## TASK TO CARRY OUT
When writing out the listing below, reproduce every word exactly and skip the pictures.

## SUPPLIED INFORMATION
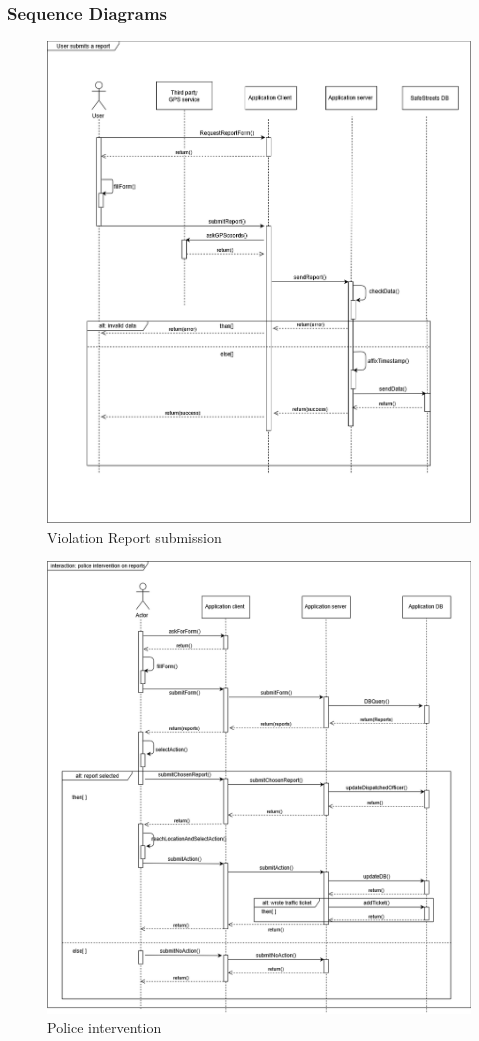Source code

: 	\subsubsection{Sequence Diagrams}
	\begin{figure}[h!]
		\includegraphics[width=\textwidth]{Images/ReportSubmitSequenceDiagram-0-2}
		\caption{Violation Report submission}
	\end{figure}
	\newpage
	\begin{figure}[h!]
		\includegraphics[width=\textwidth]{Images/PoliceIntervention}
		\caption{Police intervention}
	\end{figure}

## EXERCISE SOLUTION
Source code

: 	\subsubsection{Sequence Diagrams}
	\begin{figure}[h!]
		\includegraphics[width=\textwidth]{Images/ReportSubmitSequenceDiagram-0-2}
		\caption{Violation Report submission}
	\end{figure}
	\newpage
	\begin{figure}[h!]
		\includegraphics[width=\textwidth]{Images/PoliceIntervention}
		\caption{Police intervention}
	\end{figure}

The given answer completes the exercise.